Special Issue Information

Dear Colleagues,

Recent advances in AI-driven medical imaging and analysis are transforming computational bioengineering research and clinical practice, enabling quantitative insights into healthy and diseased tissues. From static imaging- to dynamic video-based analyses, these techniques provide tools for understanding complex physiological processes such as vascular pathologies, tumor hypoxia, neurodegeneration, and fetal development. Imagine modalities, such as ultrasound, MRI, CT, and PET, are at the forefront of this transformation, supported by cutting-edge AI-driven computational methods.

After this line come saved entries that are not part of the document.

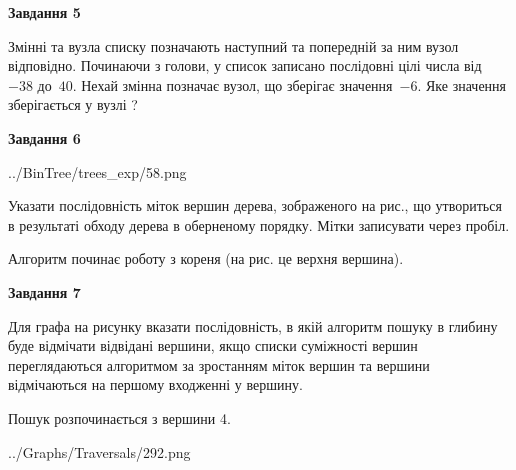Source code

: \documentclass[12pt, ukrainian]{article}
\begin{document}
{\begin {large}
{\begin {center}\textbf{Завдання 5}\end {center}}\par
Змінні  та  вузла списку позначають наступний та попередній за ним вузол відповідно. Починаючи з голови, у список записано послідовні цілі числа від~$-38$ до~$40$. Нехай змінна  позначає вузол, що зберігає значення~$-6$.
Яке значення зберігається у вузлі  ?\par
\newpage

{\begin {center}\textbf{Завдання 6}\end {center}}\par

\begin{center}
	{../BinTree/trees_exp/58.png}
\end{center}
Указати послідовність міток вершин дерева, зображеного на рис., що утвориться в результаті обходу дерева в оберненому порядку. Мітки записувати через пробіл.\par Алгоритм починає роботу з кореня (на рис. це верхня вершина).\par
\newpage

{\begin {center}\textbf{Завдання 7}\end {center}}\par
Для графа на рисунку вказати послідовність, в якій алгоритм пошуку в глибину буде відмічати відвідані вершини, якщо списки суміжності вершин переглядаються алгоритмом за зростанням міток вершин та вершини відмічаються на першому вход\-женні у вершину.\par
Пошук розпочинається з вершини 4.\par

\begin{center}
	{../Graphs/Traversals/292.png}
\end{center}\par
\newpage


\end{large}}
\end{document}
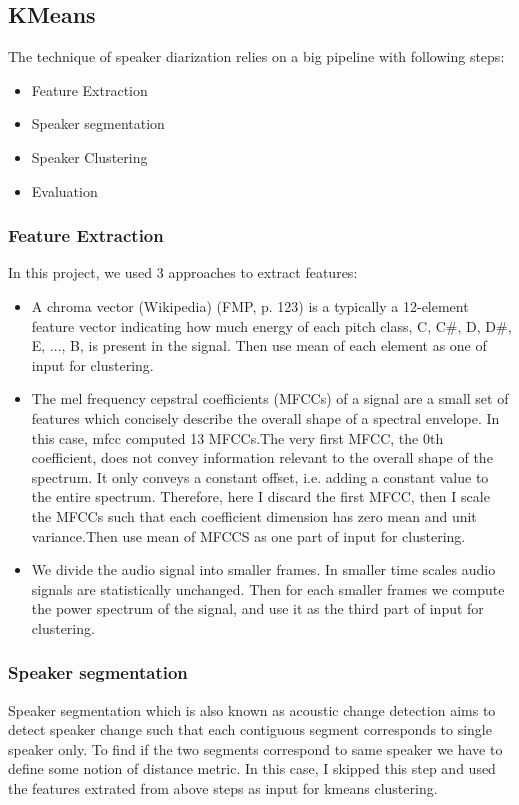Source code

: \documentclass[journal, a4paper]{IEEEtran}
\begin{document}
\subsection{KMeans}
The technique of speaker diarization relies on a big pipeline with following steps:
\begin{itemize}
    \item Feature Extraction
    \item Speaker segmentation
    \item Speaker Clustering
    \item Evaluation
\end{itemize}
\subsubsection{Feature Extraction}
In this project, we used 3 approaches to extract features:
\begin{itemize}
    \item A chroma vector (Wikipedia) (FMP, p. 123) is a typically a 12-element feature vector indicating how much energy of each pitch class, {C, C\#, D, D\#, E, ..., B}, is present in the signal. Then use mean of each element as one of input for clustering.
    \item The mel frequency cepstral coefficients (MFCCs) of a signal are a small set of features  which concisely describe the overall shape of a spectral envelope. In this case, mfcc computed 13 MFCCs.The very first MFCC, the 0th coefficient, does not convey information relevant to the overall shape of the spectrum. It only conveys a constant offset, i.e. adding a constant value to the entire spectrum. Therefore, here I discard the first MFCC, then I scale the MFCCs such that each coefficient dimension has zero mean and unit variance.Then use mean of MFCCS as one part of input for clustering.
    \item We divide the audio signal into smaller frames. In smaller time scales audio signals are statistically unchanged. Then for each smaller frames we compute the power spectrum of the signal, and use it as the third part of input for clustering.
\end{itemize}
\subsubsection{Speaker segmentation}\cite{Segmentation} Speaker segmentation which is also known as acoustic change detection aims to detect speaker change such that each contiguous segment corresponds to single speaker only. To find if the two segments correspond to same speaker we have to define some notion of distance metric. In this case, I skipped this step and used the features extrated from above steps as input for kmeans clustering.
\end{document}
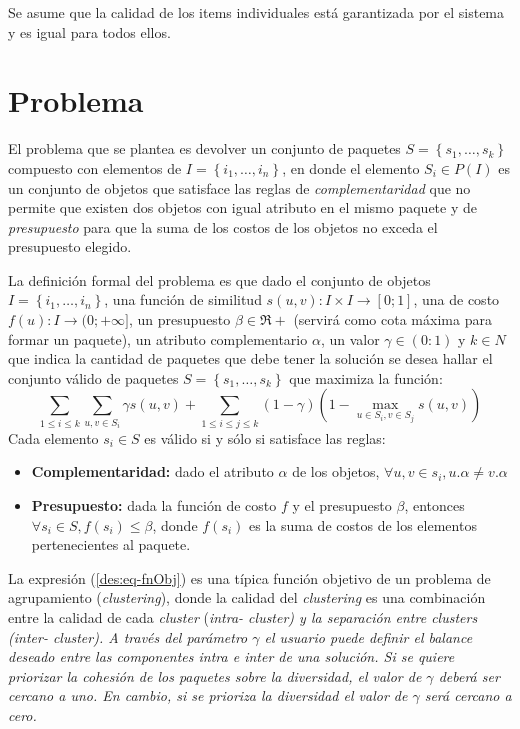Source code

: Se asume que la calidad de los items individuales está garantizada por el sistema y es igual para todos ellos. 

\section{Problema}
El problema que se plantea es devolver un conjunto de paquetes $S = \left\{s_1, \ldots, s_k\right\}$ compuesto con elementos de $I=\left\{i_1,\ldots, i_n\right\}$, en donde el elemento $S_i \in P(I)$ es un conjunto de objetos que satisface las reglas de \textit{complementaridad} que no permite que existen dos objetos con igual atributo en el mismo paquete y de \textit{presupuesto} para que la suma de los costos de los objetos no exceda el presupuesto elegido.

La definición formal del problema es que dado el conjunto de objetos $I=\left\{i_1,\ldots, i_n\right\}$, una función de similitud $s(u,v): I \times I \rightarrow [0;1]$, una de costo $f(u): I \rightarrow (0;+\infty]$, un presupuesto $\beta \in \Re+$ (servirá como cota máxima para formar un paquete), un atributo complementario $\alpha$, un valor $\gamma \in (0:1)$ y $k \in N$ que indica la cantidad de paquetes que debe tener la solución se desea hallar el conjunto válido de paquetes $S = \left\{s_1, \ldots, s_k\right\}$ que maximiza la función:
\begin{equation} \label{des:eq-fnObj}
\sum_{1 \leq i \leq k}{\sum_{u,v \in S_i}{\gamma s(u,v)}} + \sum_{1 \leq i \leq j \leq k}{(1-\gamma) (1-\max_{u \in S_i, v \in S_j}{s(u,v)})}
\end{equation}
Cada elemento $s_i \in S$ es válido si y sólo si satisface las reglas:
\begin{itemize}
	\item \textbf{Complementaridad:} dado el atributo $\alpha$ de los objetos, $\forall u,v \in s_i, u.\alpha \neq v.\alpha$
	\item \textbf{Presupuesto:} dada la función de costo $f$ y el presupuesto $\beta$, entonces $\forall s_i \in S, f(s_i) \leq \beta$, donde $f(s_i)$ es la suma de costos de los elementos pertenecientes al paquete.
\end{itemize}		  

La expresión (\ref{des:eq-fnObj}) es una típica función objetivo de un problema de agrupamiento ({\em clustering}), donde la calidad del {\em clustering} es una combinación entre la calidad de cada {\em cluster} (\em{intra}- cluster) y la separación entre {\em clusters} (\em{inter}- cluster). A través del parámetro $\gamma$ el usuario puede definir el balance deseado entre las componentes intra e inter de una solución. Si se quiere priorizar la cohesión de los paquetes sobre la diversidad, el  valor de $\gamma$ deberá ser cercano a uno. En cambio, si se prioriza la diversidad el valor de $\gamma$ será cercano a cero.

Recent breakthroughs in AI, particularly machine learning, are driving innovations in medical image and video analysis. These include addressing challenges such as motion artifacts, operator dependency, and multimodal integration. We welcome contributions on cutting-edge AI-driven methods and novel hardware/software integrations that enhance medical imaging for diagnosis, monitoring, and therapy, including the following:

  • AI-driven methods for real-time interpretation of medical images and videos, including deep learning models for rapid disease detection and automated clinical decision support;
  • Advances in multimodal imaging integration, such as AI-enhanced fusion of ultrasound, MRI, Doppler, and NIRS, for improved diagnostic accuracy;
  • Bioengineered solutions for next-generation patient-centric imaging systems, including low-cost portable devices, automated scanning protocols, and ergonomic human–machine interfaces designed for accessibility and ease of use;
  • Computational methods for dynamic medical video analysis, incorporating real-time biomechanical tracking, spatiotemporal feature extraction, and AI-enhanced motion artifact correction for improved diagnostic precision;
  • Techniques addressing the challenges of video-based medical analysis, including noise reduction, contrast enhancement, and real-time segmentation;
  • Explainable AI approaches for medical imaging, ensuring transparency, interpretability, and trust in AI-driven diagnostic systems;
  • Generative AI for medical imaging and analysis, leveraging synthetic data generation, AI-driven image enhancement, and virtual contrast agents to improve image quality and model robustness.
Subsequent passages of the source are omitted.